▼▼▼

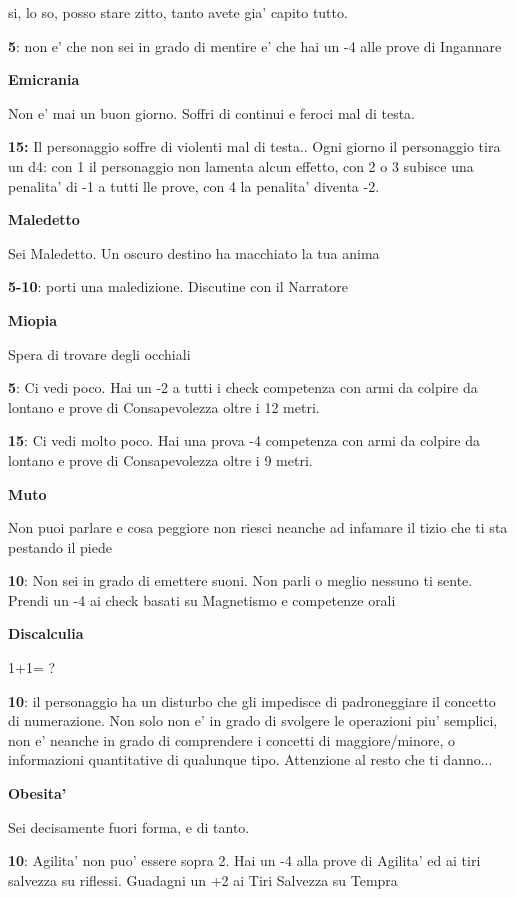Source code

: \documentclass[a4paper,11pt,twoside,openany]{dndbook}
\begin{document}
{si, lo so, posso stare zitto, tanto avete gia' capito tutto.

\textbf{5}: non e' che non sei in grado di mentire e' che hai un -4 alle prove di Ingannare

\textbf{Emicrania}

Non e' mai un buon giorno. Soffri di continui e feroci mal di testa.

\textbf{15:} Il personaggio soffre di violenti mal di testa.. Ogni giorno il personaggio tira un d4: con 1 il personaggio non lamenta alcun effetto, con 2 o 3 subisce una penalita' di -1 a tutti lle prove, con 4 la penalita' diventa -2.

\textbf{Maledetto}

Sei Maledetto. Un oscuro destino ha macchiato la tua anima

\textbf{5-10}: porti una maledizione. Discutine con il Narratore

\textbf{Miopia}

Spera di trovare degli occhiali

\textbf{5}: Ci vedi poco. Hai un -2 a tutti i check competenza con armi da colpire da lontano e prove di Consapevolezza oltre i 12 metri.

\textbf{15}: Ci vedi molto poco. Hai una prova -4 competenza con armi da colpire da lontano e prove di Consapevolezza oltre i 9 metri. 

\textbf{Muto}

Non puoi parlare e cosa peggiore non riesci neanche ad infamare il
tizio che ti sta pestando il piede

\textbf{10}: Non sei in grado di emettere suoni. Non parli o meglio nessuno ti sente. Prendi un -4 ai check basati su Magnetismo e competenze orali

\textbf{Discalculia}

1+1= ?

\textbf{10}: il personaggio ha un disturbo che gli impedisce di padroneggiare il concetto di numerazione. Non solo non e' in grado di svolgere le operazioni piu' semplici, non e' neanche in grado di comprendere i concetti di maggiore/minore, o informazioni quantitative di qualunque tipo. 
Attenzione al resto che ti danno...

\textbf{Obesita'}

Sei decisamente fuori forma, e di tanto.

\textbf{10}: Agilita' non puo' essere sopra 2. Hai un -4 alla prove di Agilita' ed ai tiri salvezza su riflessi. Guadagni un +2 ai Tiri Salvezza su Tempra

}
\end{document}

▲▲▲

Description of the task: Could the material above be given again in full and exactly, with its pictures left out?

Written response:
Source code

: \documentclass[a4paper,11pt,twoside,openany]{dndbook}
\begin{document}
{si, lo so, posso stare zitto, tanto avete gia' capito tutto.

\textbf{5}: non e' che non sei in grado di mentire e' che hai un -4 alle prove di Ingannare

\textbf{Emicrania}

Non e' mai un buon giorno. Soffri di continui e feroci mal di testa.

\textbf{15:} Il personaggio soffre di violenti mal di testa.. Ogni giorno il personaggio tira un d4: con 1 il personaggio non lamenta alcun effetto, con 2 o 3 subisce una penalita' di -1 a tutti lle prove, con 4 la penalita' diventa -2.

\textbf{Maledetto}

Sei Maledetto. Un oscuro destino ha macchiato la tua anima

\textbf{5-10}: porti una maledizione. Discutine con il Narratore

\textbf{Miopia}

Spera di trovare degli occhiali

\textbf{5}: Ci vedi poco. Hai un -2 a tutti i check competenza con armi da colpire da lontano e prove di Consapevolezza oltre i 12 metri.

\textbf{15}: Ci vedi molto poco. Hai una prova -4 competenza con armi da colpire da lontano e prove di Consapevolezza oltre i 9 metri. 

\textbf{Muto}

Non puoi parlare e cosa peggiore non riesci neanche ad infamare il
tizio che ti sta pestando il piede

\textbf{10}: Non sei in grado di emettere suoni. Non parli o meglio nessuno ti sente. Prendi un -4 ai check basati su Magnetismo e competenze orali

\textbf{Discalculia}

1+1= ?

\textbf{10}: il personaggio ha un disturbo che gli impedisce di padroneggiare il concetto di numerazione. Non solo non e' in grado di svolgere le operazioni piu' semplici, non e' neanche in grado di comprendere i concetti di maggiore/minore, o informazioni quantitative di qualunque tipo. 
Attenzione al resto che ti danno...

\textbf{Obesita'}

Sei decisamente fuori forma, e di tanto.

\textbf{10}: Agilita' non puo' essere sopra 2. Hai un -4 alla prove di Agilita' ed ai tiri salvezza su riflessi. Guadagni un +2 ai Tiri Salvezza su Tempra

}
\end{document}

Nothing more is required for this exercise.